Task to complete: Go through the entries below and pick out every line with "your".
---------- Data shown ----------
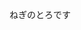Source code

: ねぎのとろです

<!---
neginotoro/neginotoro is a ✨ special ✨ repository because its `README.md` (this file) appears on your GitHub profile.
You can click the Preview link to take a look at your changes.
--->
----------
Solved problem:
neginotoro/neginotoro is a ✨ special ✨ repository because its `README.md` (this file) appears on your GitHub profile.
You can click the Preview link to take a look at your changes.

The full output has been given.